#### GIVEN DATA
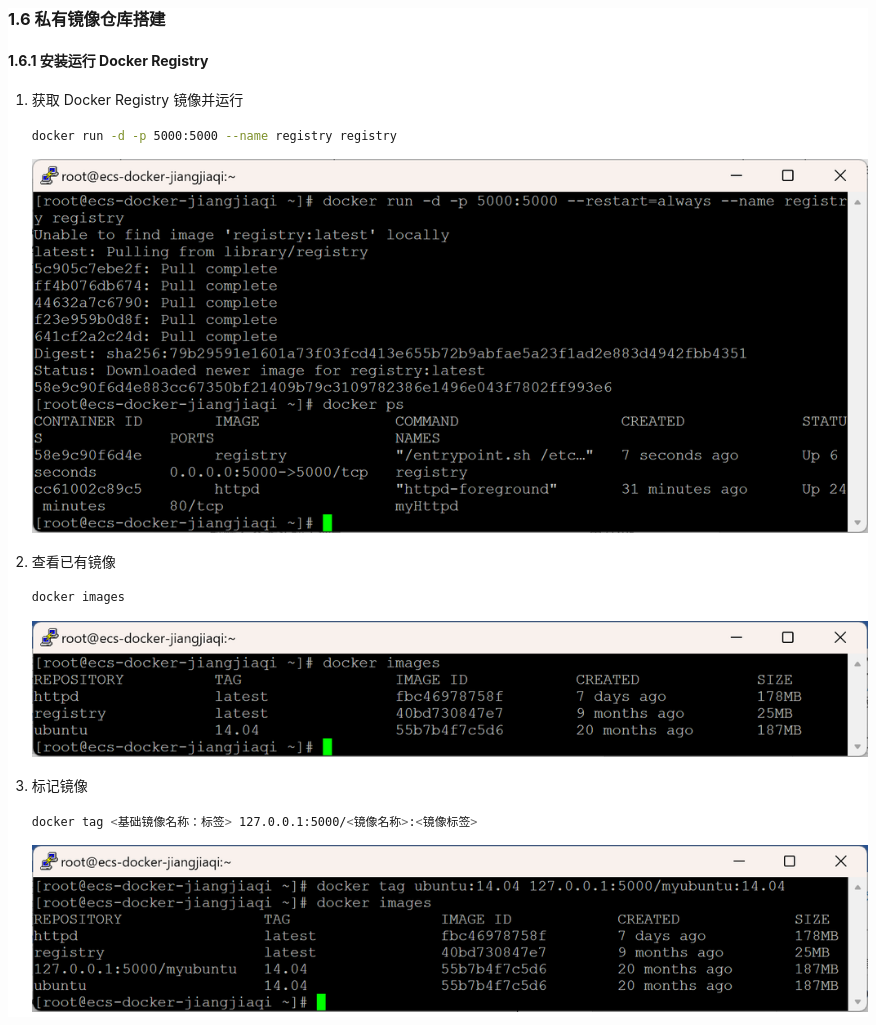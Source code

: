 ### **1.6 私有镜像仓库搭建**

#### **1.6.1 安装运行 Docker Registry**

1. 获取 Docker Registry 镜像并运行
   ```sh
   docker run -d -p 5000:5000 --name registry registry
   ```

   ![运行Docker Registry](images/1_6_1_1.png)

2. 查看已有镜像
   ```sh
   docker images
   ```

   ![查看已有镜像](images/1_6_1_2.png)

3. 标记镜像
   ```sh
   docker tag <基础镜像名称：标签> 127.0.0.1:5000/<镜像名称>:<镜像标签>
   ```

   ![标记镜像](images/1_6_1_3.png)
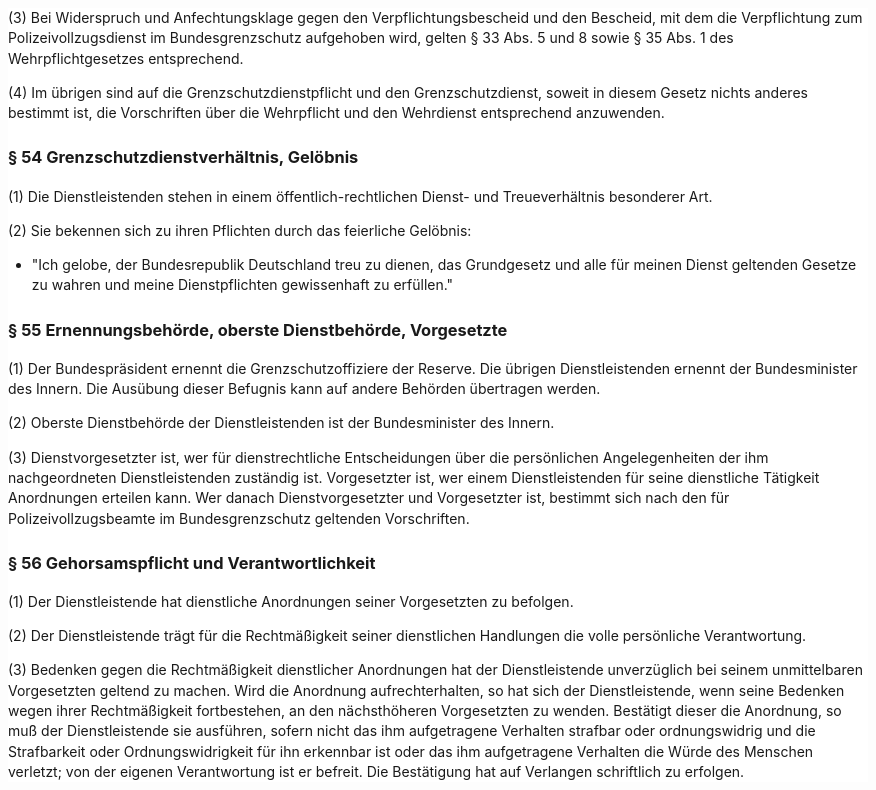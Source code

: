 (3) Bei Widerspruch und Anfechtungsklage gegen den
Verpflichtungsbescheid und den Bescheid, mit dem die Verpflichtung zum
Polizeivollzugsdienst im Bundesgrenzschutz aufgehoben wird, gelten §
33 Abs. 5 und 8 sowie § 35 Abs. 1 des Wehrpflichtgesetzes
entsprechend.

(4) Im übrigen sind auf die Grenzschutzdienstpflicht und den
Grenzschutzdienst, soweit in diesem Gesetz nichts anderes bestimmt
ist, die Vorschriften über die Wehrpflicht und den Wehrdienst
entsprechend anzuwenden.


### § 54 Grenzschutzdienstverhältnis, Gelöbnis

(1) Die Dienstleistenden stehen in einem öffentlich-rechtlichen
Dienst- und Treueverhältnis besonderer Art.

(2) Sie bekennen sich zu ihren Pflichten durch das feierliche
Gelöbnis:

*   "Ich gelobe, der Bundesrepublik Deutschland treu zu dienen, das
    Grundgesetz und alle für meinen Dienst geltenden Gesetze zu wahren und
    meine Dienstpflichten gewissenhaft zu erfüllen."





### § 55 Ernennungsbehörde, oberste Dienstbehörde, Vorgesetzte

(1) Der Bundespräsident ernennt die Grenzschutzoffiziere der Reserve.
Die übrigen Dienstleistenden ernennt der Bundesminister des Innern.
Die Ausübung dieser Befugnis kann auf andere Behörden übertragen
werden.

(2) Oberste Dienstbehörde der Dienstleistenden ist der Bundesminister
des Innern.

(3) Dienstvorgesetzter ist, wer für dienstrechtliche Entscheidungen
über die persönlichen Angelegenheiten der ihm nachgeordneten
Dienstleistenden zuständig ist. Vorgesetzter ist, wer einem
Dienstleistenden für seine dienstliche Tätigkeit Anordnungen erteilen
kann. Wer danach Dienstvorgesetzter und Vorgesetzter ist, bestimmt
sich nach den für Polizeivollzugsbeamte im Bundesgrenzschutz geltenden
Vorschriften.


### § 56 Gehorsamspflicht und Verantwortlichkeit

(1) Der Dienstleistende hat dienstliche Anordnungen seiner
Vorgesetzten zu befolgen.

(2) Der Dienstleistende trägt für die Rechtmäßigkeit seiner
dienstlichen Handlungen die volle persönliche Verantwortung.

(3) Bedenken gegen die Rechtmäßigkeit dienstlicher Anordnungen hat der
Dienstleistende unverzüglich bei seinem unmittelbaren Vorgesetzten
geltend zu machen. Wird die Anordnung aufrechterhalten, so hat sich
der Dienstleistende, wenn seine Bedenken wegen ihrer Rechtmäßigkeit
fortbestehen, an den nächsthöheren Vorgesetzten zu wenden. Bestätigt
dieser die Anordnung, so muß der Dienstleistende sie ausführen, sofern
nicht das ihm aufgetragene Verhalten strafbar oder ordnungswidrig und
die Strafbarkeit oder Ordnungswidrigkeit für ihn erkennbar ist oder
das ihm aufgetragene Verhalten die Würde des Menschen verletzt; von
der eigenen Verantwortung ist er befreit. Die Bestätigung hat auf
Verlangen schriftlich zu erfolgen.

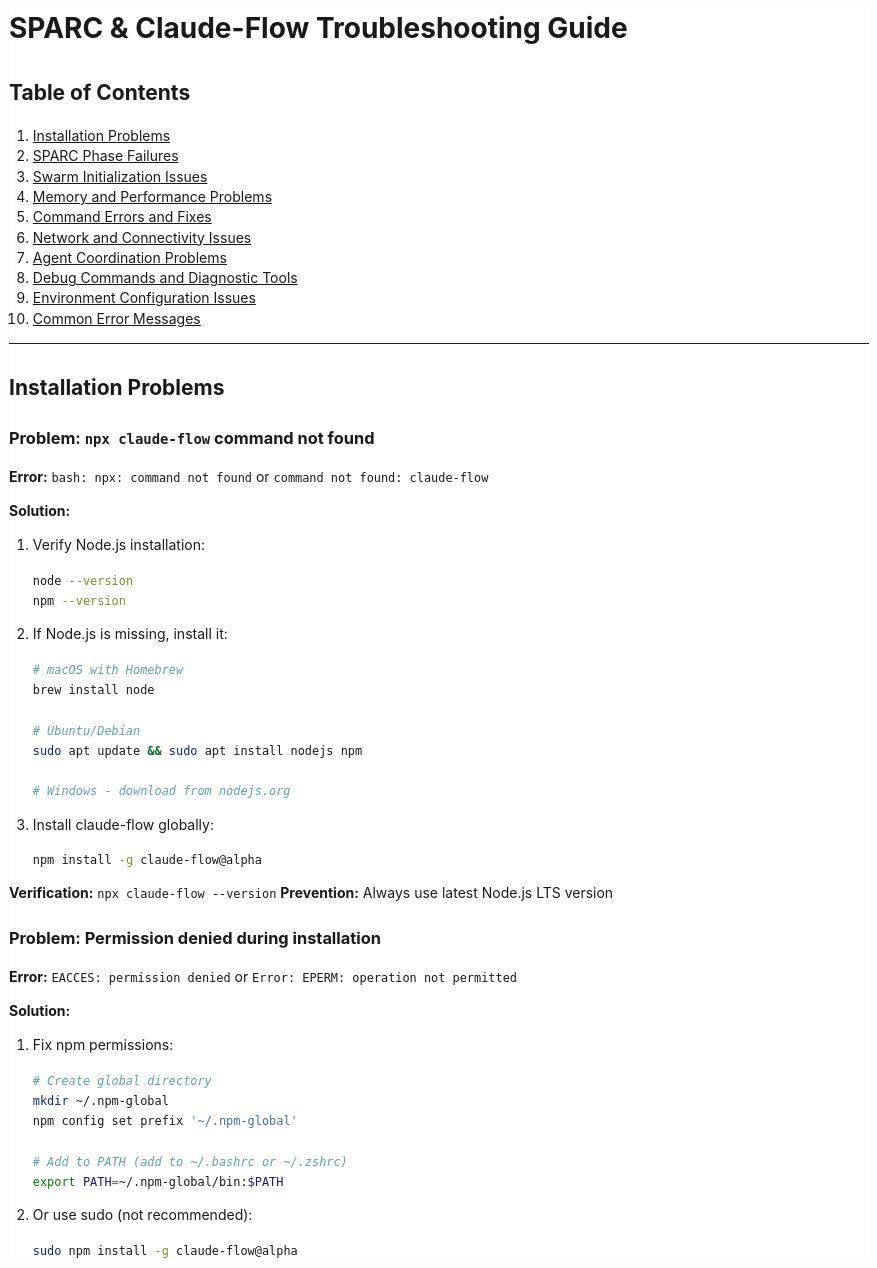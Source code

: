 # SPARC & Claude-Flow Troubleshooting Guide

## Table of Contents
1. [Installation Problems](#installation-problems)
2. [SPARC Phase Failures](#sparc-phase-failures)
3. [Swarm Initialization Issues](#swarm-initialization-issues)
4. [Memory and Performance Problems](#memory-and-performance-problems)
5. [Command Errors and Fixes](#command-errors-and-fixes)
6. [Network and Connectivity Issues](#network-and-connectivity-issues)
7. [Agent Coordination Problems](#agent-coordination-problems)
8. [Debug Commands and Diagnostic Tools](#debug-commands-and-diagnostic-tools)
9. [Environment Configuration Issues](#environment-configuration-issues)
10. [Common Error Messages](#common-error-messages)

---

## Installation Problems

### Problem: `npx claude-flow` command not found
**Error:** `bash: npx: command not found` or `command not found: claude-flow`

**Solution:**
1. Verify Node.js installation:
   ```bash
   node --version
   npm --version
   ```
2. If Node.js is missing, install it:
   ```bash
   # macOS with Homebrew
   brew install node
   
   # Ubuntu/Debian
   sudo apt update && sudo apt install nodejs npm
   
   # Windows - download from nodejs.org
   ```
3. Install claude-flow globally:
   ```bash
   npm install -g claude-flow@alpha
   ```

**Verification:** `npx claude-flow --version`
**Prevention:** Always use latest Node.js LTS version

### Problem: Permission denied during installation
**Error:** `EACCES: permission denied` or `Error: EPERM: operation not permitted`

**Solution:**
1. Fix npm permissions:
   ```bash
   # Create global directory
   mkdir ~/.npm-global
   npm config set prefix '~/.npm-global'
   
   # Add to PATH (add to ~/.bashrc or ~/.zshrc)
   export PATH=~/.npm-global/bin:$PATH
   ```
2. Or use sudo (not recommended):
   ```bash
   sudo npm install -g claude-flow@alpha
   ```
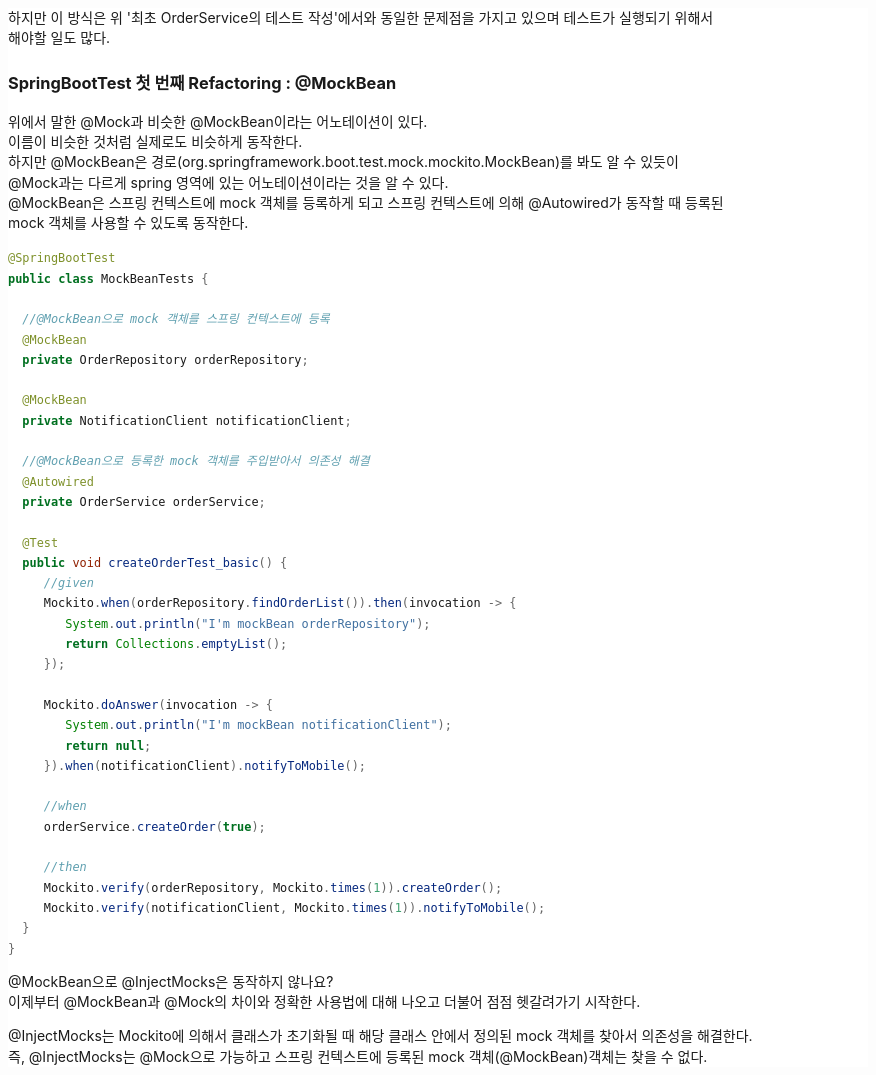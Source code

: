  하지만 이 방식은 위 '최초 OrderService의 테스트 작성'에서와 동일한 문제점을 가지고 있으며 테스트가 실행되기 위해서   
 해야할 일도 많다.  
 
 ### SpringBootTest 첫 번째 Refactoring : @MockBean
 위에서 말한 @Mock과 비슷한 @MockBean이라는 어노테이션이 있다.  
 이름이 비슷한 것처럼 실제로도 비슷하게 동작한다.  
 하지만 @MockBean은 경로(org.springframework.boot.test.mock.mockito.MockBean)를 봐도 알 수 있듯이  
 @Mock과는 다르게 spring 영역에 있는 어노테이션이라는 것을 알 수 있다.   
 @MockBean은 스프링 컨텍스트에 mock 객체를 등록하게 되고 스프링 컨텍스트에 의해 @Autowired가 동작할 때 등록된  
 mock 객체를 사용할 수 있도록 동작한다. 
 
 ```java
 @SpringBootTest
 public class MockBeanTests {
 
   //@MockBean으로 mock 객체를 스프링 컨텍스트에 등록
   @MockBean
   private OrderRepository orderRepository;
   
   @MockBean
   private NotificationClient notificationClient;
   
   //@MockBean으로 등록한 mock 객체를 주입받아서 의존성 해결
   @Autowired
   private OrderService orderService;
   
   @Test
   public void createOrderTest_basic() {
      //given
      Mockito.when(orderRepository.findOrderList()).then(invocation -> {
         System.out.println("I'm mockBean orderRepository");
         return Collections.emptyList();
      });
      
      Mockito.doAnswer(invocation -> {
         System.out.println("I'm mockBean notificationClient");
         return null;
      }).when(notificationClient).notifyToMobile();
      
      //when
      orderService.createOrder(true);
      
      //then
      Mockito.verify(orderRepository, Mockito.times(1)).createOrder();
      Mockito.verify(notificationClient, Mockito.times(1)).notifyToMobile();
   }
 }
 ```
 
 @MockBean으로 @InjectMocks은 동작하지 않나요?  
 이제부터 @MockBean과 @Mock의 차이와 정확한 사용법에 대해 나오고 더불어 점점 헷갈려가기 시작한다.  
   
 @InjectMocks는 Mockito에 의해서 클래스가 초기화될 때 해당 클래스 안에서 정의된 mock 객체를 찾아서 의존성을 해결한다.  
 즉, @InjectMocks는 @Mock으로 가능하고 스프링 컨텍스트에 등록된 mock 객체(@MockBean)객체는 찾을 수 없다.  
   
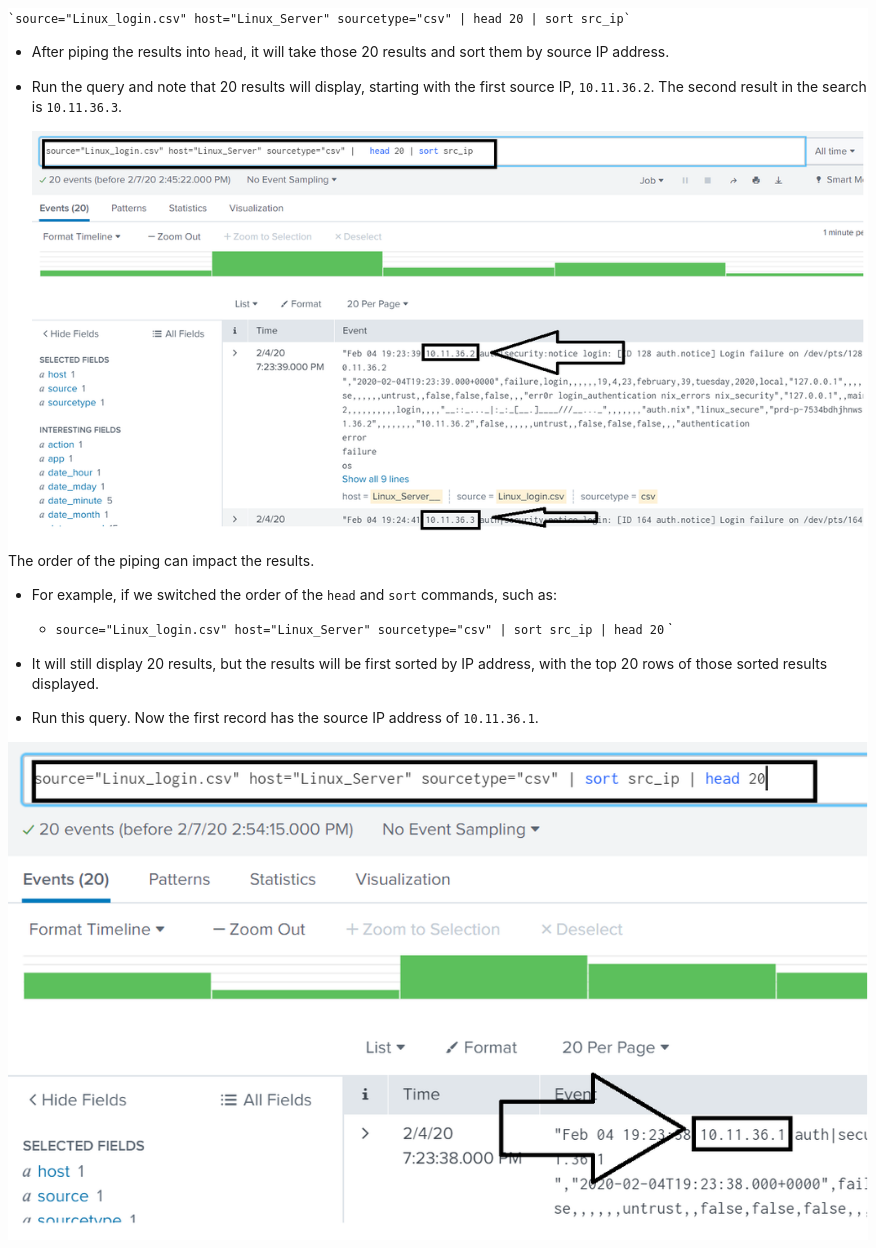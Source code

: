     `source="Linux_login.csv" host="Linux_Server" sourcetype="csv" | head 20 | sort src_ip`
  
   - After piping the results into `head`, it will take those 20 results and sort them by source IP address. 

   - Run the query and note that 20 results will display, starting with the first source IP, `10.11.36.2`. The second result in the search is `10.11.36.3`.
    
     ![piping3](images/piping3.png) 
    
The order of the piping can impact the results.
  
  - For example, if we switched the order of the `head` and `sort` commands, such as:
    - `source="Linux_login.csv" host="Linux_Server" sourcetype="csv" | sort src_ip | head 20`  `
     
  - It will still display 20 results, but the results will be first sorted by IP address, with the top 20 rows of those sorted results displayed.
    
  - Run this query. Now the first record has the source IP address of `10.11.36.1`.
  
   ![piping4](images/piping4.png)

#### WHAT IS REQUIRED
What lines above hold the word "oder"? Pull each one out.

#### TASK RESULT
nicht das ihm aufgetragene Verhalten strafbar oder ordnungswidrig und
die Strafbarkeit oder Ordnungswidrigkeit für ihn erkennbar ist oder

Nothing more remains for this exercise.